= Laurence Picken =

Laurence Ernest Rowland Picken (16 July 1909 – 16 March 2007) was an ethnomusicologist and scientist. He had a wide research interest, and published works on cytology, biochemistry, musicology, Turkish musical instruments, and ancient Chinese and Japanese music.

==Life and career==
Laurence Picken was born in Nottingham to Ernest Frederick Picken and Rosa Louisa Bevan. He studied at Waverley Road Secondary School, Birmingham. In 1928 he won a scholarship to Trinity College, Cambridge, where he graduated with a double first in natural sciences. His PhD, in 1935, was in zoology. He obtained a two-year Rockefeller Studentship to work at the École de Chimie, University of Geneva, studying the thermoelastic properties of living muscle and long-chain polymers using X-ray crystallography. He also obtained a Francis Maitland Balfour Studentship at the Department of Zoology, Cambridge to study long-chain molecules and their effect of on cell shape, and in the summer he studied freshwater ciliates in Lake Ohrid in Yugoslavia. He returned to England when the Second World War broke out, and while he was in charge of a blood transfusion unit during the war, he refined the methods for filtration and drying of plasma.

In 1944 he became a Fellow at Jesus College. Between 1946 and 1966 he was assistant director of research in zoology at the university. He was made a fellow of the Institute of Biology, was a visiting professor at the University of Washington in 1959, and received the Trail Award from the Linnean Society in 1960 for his work on microscopy. Among the publications he wrote was The Organization of Cells and Other Organisms in 1960.

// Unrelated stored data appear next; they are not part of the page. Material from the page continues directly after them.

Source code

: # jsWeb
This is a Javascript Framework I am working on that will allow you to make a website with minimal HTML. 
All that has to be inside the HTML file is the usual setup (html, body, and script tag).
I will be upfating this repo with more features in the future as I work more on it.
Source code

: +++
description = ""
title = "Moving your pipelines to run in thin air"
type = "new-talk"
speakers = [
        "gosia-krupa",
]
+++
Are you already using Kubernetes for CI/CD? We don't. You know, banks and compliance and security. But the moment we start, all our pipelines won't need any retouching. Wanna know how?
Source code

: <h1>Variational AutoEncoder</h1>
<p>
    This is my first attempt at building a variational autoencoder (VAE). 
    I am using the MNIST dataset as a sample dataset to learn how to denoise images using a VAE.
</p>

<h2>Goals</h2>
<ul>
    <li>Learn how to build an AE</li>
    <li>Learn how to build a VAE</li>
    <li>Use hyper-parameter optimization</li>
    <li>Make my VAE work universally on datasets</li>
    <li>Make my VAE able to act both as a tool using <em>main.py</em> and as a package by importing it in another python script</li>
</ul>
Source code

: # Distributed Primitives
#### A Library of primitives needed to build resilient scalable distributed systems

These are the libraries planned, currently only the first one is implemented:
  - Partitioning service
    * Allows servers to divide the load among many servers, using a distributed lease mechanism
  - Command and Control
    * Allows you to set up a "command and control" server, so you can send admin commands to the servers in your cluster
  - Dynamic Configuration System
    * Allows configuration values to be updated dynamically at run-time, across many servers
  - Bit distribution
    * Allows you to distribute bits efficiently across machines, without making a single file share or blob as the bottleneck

In 1944, Picken produced his first musicological work, Bach quotations from the eighteenth century. In 1944, he also revived his interest in Chinese music which he had since the 1930s, and started to research in traditional Chinese music, an interest he conducted in parallel with his career in zoology. He joined Joseph Needham on his research mission to Chongqing in late 1943 as a biophysicist and agricultural advisor. While there he learned to play and eventually mastered the Chinese music instrument guqin, a 7 string zither. In the autumn of 1945 he sent the British Council a highly critical memorandum of Needham's actions in China. In his memorandum, Picken criticized Needham's hiring of his mistresses and taking unnecessary trips. He wrote about Needham's trip to Xian: "If he had a cast iron excuse for going there he could fly in three hours, but his God complex is titillated by going by truck. And so he goes that way, spending several weeks in the journey and I don' know how much money". In response, Needham wrote a formal assessment of Picken where he included this characterization: "a more unfriendly and disagreeable colleague I never hope to meet."

In the 1950s, Picken wrote articles on Chinese and Japanese music for Grove's Dictionary and the New Oxford History of Music, and edited the Journal of the International Folk Music Council. He also edited an occasional periodical Musica Asiatica. His many publications show his broad ethnomusicological interests, including a book on instrument studies and music of Turkey. In 1981, he started a 25-volume project Music from the Tang Court, a study on Tang dynasty music preserved in the Japanese Togaku tradition, but the project was not completed by the time of his death with only 7 volumes published. The interpretations of Japanese collections of Tang music by Picken and his students drew criticisms from some Japanese academics, although they have since received some gradual but not complete acceptance. He became involved in the beginning of the Ancient Asian Music Project at the Library of Congress in 1997.

Between 1966 and 1976 he was assistant director at the Faculty of Oriental Studies at Cambridge University. He was elected to a high number of academic positions, amongst them are: Fellow of the British Academy (1973) and Docteur Honoris Causa of the Université de Paris X, Nanterre (1988).
Two Festschriften, commemorating his 60th and 70th birthday, were published, an indication of his esteem amongst scholars. Some of his papers and his library can be found at the Cambridge University Library.

According to an obituary in The Times Picken was 'accomplished to such a degree that few even in the university could appreciate the range of his achievements in fields that were united in him as in no one else.'

==Works==
- The Organization of Cells and Other Organisms. Oxford University Press, 1960
- Folk Musical Instruments of Turkey. Oxford University Press, London 1975
- Musica Asiatica. 1: 1977, Vol. 2: 1979, Vol. 3, 1981, Vol. 4: 1984, Vol. 5: 1988, Vol. 6: 1991
- Music from the Tang Court. Vol. 1: 1981, Vol. 3: 1985, Vol. 5: 1990, Vol. 6: 2007, Vol. 7: 2006, Oxford University Press, London

== Festschriften ==
- Asian Music, vi/1–2, 1975, edited by F.A. Kuttner and F. Lieberman (Festschrift for Picken's 60th birthday)
- Music and Tradition: Essays on Asian and other Musics presented to Laurence Picken, edited by D.R. Widdess and R.F. Wolpert, Cambridge: Cambridge University Press 1981.